|GPS||N33 08.20 W116 22.70|
|Season||Year round: best Oct.-May|
|Terrain||Packed dirt, small rocks, sandy in places, washboard, some narrow|
|Required Vehicle||4 wheel drive|
|Length||13.6 miles each way|
Directions: Grapevine Canyon Trail begins on Yaui Pass Road (S3), .1 miles north of CA 78 and 12 miles south of Borrego Springs.
Site Location and Description: We used the Grapevine Canyon Trail as an alternate way to leave Anza Borrego State Park and head home to San Diego. Glad we did. This beautiful canyon winds through Yaqui Flat, up Grapevine Canyon and past Angelina Spring, an old Indian village site. It leaves Anza Borrego State Park and goes through Hoover Canyon to the Montezuma Valley Road (S22).
There is camping (with pit toilets) at Yaqui Well as you enter from the southeast. When the trail takes you past Stuart Spring and close to Angelina Spring, the vegetation becomes lush and green. Then you climb the bajada up a singletrack, slightly rocky portion of the trail. Once you reach the top, there are wonderful views of the canyon below and the San Felipe hills. As you leave the park you will notice a few privately-owned dwellings. These become more numerous on the last 5 miles of the trail before reaching S22.
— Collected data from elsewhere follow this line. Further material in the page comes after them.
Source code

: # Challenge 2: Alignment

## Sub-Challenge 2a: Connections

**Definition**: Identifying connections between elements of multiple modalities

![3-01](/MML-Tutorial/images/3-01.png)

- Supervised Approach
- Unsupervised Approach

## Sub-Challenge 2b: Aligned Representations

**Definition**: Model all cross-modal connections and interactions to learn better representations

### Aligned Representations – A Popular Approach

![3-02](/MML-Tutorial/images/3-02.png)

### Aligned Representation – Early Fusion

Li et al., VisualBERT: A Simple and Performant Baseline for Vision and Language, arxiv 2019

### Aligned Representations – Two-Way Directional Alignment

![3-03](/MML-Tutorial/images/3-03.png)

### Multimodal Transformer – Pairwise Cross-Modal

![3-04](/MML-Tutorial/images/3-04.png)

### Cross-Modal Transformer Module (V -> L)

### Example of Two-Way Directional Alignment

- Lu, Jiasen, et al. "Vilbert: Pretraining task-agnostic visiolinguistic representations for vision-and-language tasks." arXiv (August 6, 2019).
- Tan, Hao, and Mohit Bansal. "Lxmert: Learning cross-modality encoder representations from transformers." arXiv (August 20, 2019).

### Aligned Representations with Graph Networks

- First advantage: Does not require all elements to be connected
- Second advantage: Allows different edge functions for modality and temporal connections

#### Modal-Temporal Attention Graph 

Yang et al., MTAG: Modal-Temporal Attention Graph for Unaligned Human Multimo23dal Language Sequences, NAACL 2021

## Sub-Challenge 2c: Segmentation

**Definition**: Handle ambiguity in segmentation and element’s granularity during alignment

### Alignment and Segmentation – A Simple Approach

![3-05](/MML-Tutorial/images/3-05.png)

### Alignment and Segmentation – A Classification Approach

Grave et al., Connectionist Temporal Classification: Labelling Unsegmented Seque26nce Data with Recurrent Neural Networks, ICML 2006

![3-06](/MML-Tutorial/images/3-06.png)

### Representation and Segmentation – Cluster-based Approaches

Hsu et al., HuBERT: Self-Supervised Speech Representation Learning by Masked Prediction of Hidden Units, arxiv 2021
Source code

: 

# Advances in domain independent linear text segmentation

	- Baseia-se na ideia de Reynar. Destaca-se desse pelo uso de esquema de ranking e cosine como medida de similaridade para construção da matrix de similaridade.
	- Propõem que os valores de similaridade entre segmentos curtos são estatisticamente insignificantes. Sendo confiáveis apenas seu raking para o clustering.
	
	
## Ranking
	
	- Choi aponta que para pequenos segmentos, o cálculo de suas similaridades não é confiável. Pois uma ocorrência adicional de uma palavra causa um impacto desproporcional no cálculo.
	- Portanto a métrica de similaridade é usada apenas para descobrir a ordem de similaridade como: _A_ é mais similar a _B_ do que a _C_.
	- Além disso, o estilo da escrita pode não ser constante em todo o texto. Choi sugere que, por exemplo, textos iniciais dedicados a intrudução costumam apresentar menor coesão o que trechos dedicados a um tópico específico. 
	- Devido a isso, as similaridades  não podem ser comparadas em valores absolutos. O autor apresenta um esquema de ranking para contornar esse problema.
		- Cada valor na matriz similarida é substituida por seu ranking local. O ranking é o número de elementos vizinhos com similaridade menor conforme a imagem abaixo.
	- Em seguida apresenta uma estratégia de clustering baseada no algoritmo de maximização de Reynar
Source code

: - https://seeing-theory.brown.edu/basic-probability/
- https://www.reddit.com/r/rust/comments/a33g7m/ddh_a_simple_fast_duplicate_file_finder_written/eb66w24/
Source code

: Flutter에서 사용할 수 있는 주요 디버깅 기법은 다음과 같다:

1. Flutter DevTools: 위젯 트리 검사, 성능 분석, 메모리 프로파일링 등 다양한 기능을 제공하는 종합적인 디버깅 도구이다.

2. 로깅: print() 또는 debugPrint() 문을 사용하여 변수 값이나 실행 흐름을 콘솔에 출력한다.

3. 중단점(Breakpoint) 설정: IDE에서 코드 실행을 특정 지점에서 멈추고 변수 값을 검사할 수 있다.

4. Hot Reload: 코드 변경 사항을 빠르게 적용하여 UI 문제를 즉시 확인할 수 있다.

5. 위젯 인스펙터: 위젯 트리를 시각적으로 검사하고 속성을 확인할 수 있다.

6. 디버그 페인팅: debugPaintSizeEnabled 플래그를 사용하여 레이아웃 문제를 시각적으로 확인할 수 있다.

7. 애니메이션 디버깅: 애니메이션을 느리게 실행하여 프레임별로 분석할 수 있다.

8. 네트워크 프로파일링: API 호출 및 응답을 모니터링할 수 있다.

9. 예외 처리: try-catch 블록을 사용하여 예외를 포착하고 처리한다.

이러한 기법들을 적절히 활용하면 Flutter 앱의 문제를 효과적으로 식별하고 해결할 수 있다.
History of Grapevine Canyon: Before Highway 78 and County Roads S-3 and S-22, the Grapevine Canyon trail was a main thoroughfare to the Borrego Valley. Horses and wagons went eastward through the Narrows and then up what is now the Old Borrego Valley Road. Even before that, the northern and southern bands of the Kumeyaay Indian tribes inhabited this area. The tribal boundaries lay close to the San Felipe Creek near Yaqui Well. Some used Yaqui Well as a winter camp for gathering and processing food. In 1929, San Diego County built it’s first prison road camp or “honor farm” close to Yaqui Well. The officials planted tamarisk trees to offer some shelter and today this is the site of the Tamarisk Grove Ranger Station and Camp located at the western end of the trail. The prisoners used hand tools to create the first roadbed along the San Felipe Creek. In 1933, it became California state highway 78.